Having beautiful flower beds doesn't have to be just a dream. I have found many frugal ways to fill my gardens with perennials, bushes, and trees.
Swapping: Everyone has something they are eventually going to divide in the garden to keep them neat and tidy. Contact all of your friends and inquire if they would like to swap some of your perennials that you have divided for something in their garden. Make sure anything you bring home is put in the ground immediately, along with some compost material, water, and fertilizer.
Contact your local Gardening Club: Your local club can be a wealth of information and valuable resources! Usually they are working with native plants and flowers and could give you expert advice and also lead you to great plant resources available at a much better price.
Your Local Dump: Amazing but true...people throw away some of the nicest plants into the compost heap at the dump. A little loving care for a week or less could show great improvement and soon you will be looking for a home in your garden for them. Grab some compost while you are there, it's normally free!
FreeCycle.Org: Place a want ad for perennials, bushes... anything, in FreeCycle.org. So many people thin their bushes or divide their perennials and this could be a wonderful place to find interesting plants to add to your garden. Ask if anyone is willing to give you cuttings to root or new shoots from bushes so you can give them some tending for your own home gardens.
Supermarkets: I like to check out behind big supermarkets as usually once a week they take all of the plants that are drying out and limp and throw them away. Usually you will find them in a heap somewhere out back. I also ask the store manager if I can help myself when they decide to throw away large amounts of plants. Most do not care if you would like them, especially if you are a customer.
Local Wildflowers: One of my favorite hobbies is to take walks looking for wonderful native flowers that I can use in my bare spots or in areas of the yard that need fillers. Each state has dozens and dozens of the most gorgeous and underappreciated flowers. The only thing you want to do is find out how evasive they are. Some you may want to plant in places you do not mind the spreading. Most are just perfect in any garden for a natural wildflower addition.
Seed Swapping: In the winter I like to do seed swaps with friends and family. Everyone has leftover seeds they did not use the year before and you may have some also. It's a great chance to try your hand in the spring at starting some new varieties. All you need is a place in the sun somewhere in your home to start in early spring!
Editor's Note: If there are laws against it in your area, do not do it. Also digging of native plants may be prohibited. Be sure to check your local laws. If you know the owner of the property always ask before picking or digging anything.
In the UK its illegal to pick wild flowers let alone dig them up - so may people used to do so we have lost many native species. As for taking plants from empty or abandoned properties - that would be called stealing here!
And in parts of Canada too. On most public land you are expected to take only pictures. Leave only footprints.
I agree wholeheartedly with the other 2 responses! DON'T STEAL wildflowers or plants from ANYWHERE! What if everyone stole plants from forests and public lands? You should try to leave as tiny a footprint as possible; NOT steal whatever you can get your hands on.
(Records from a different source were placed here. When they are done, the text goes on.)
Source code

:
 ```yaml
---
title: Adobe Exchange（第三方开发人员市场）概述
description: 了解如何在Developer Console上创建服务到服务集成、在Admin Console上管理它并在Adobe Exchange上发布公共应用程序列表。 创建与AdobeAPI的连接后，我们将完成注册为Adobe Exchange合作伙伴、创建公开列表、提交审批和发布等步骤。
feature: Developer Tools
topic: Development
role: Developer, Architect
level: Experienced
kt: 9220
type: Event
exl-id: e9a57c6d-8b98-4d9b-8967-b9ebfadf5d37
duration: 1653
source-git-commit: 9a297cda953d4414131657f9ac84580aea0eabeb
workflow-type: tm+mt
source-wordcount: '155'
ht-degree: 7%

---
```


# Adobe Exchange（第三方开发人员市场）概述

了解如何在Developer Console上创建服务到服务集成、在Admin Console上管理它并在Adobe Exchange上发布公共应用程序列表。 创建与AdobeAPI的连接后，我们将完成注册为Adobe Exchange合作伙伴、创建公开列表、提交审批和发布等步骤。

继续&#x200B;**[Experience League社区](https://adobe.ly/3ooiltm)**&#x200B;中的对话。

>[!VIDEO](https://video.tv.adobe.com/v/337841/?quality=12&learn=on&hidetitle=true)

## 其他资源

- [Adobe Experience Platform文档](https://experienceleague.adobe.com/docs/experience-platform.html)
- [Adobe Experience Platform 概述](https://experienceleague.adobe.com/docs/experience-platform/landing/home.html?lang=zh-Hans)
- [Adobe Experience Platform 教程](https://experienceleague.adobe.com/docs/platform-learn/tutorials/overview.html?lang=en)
You also must be careful to ask BEFORE taking anything from a store's property. Many do NOT want customers rooting around in their dumpsters, etc. They would rather have you purchase the good plants they have for sale and not make a mess behind the store. You could be prosecuted even if it is technically in the garbage.
I add 2 positive tips:
1. Be sure to look at and identify what you have BEFORE pulling plants as a weed. It may be a pretty wildflower if left to grow so look up the plant before you pull out and throw into the compost heap. If you can't identify it online; try leaving one to grow and see what it becomes.
I've relocated a number of plants to dedicated garden areas. What once looked like a mess is now a pretty patch of Forget Me Nots, RoseRoot, wild geraniums, etc.
It's a GREAT way to diversify your garden and you already know the plants will grow well in your yard's conditions.
2. Look for end of season clearance sales. You can plant just as well in the fall. I often find plants at 75% off or more at the end of the summer. Just plant them and water as usual (don't fertilize until spring as it may fry the root system) and mulch well for the winter.
Share plants with friends, shop sales, look at public compost heaps but NEVER steal plants from any lands public or private!